- [TASK PROMPT]:
Among the entries below, find each line with "label" and show it.

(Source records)
※ ※ ※

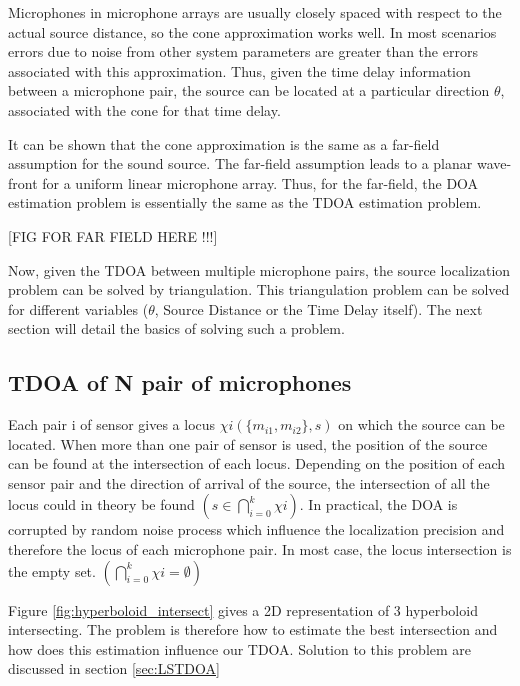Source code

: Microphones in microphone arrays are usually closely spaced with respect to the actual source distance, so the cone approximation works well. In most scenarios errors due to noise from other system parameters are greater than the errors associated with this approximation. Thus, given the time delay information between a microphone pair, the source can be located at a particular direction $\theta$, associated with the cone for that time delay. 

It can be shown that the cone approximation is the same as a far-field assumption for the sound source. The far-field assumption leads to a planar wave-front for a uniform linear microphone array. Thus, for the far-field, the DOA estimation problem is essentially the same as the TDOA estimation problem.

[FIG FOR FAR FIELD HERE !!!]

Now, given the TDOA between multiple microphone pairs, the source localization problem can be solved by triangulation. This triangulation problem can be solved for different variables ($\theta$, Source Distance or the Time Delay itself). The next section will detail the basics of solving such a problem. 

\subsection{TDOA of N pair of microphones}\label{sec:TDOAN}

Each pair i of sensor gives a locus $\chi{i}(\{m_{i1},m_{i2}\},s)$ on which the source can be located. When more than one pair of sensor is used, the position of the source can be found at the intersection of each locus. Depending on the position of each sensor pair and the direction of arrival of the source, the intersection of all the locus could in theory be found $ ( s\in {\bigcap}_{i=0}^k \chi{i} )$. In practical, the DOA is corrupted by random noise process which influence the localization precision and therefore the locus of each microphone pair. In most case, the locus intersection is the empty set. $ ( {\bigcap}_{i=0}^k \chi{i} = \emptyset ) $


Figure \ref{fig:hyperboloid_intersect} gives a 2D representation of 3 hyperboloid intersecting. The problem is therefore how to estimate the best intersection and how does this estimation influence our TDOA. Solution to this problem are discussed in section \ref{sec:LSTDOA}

※ ※ ※

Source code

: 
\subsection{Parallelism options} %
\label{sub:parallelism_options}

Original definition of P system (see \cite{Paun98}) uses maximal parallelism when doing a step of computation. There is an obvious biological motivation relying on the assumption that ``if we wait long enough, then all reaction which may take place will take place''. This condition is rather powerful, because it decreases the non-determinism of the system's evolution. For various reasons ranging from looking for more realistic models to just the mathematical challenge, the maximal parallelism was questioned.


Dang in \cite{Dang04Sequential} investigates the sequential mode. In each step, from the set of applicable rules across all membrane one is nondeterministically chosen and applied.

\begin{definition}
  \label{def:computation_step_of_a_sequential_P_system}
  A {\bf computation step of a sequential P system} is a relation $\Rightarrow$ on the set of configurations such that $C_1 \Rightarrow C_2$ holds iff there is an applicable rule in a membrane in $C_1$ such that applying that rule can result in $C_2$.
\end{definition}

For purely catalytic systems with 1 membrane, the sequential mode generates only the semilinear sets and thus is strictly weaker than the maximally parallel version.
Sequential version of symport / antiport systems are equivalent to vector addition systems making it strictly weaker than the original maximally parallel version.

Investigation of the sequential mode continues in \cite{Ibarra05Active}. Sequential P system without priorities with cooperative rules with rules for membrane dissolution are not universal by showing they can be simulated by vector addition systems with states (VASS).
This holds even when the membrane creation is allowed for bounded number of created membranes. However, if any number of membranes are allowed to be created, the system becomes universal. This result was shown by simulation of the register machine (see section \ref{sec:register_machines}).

※ ※ ※

- [RESULT OF THIS EXERCISE]:
\subsection{TDOA of N pair of microphones}\label{sec:TDOAN}
\label{sub:parallelism_options}
  \label{def:computation_step_of_a_sequential_P_system}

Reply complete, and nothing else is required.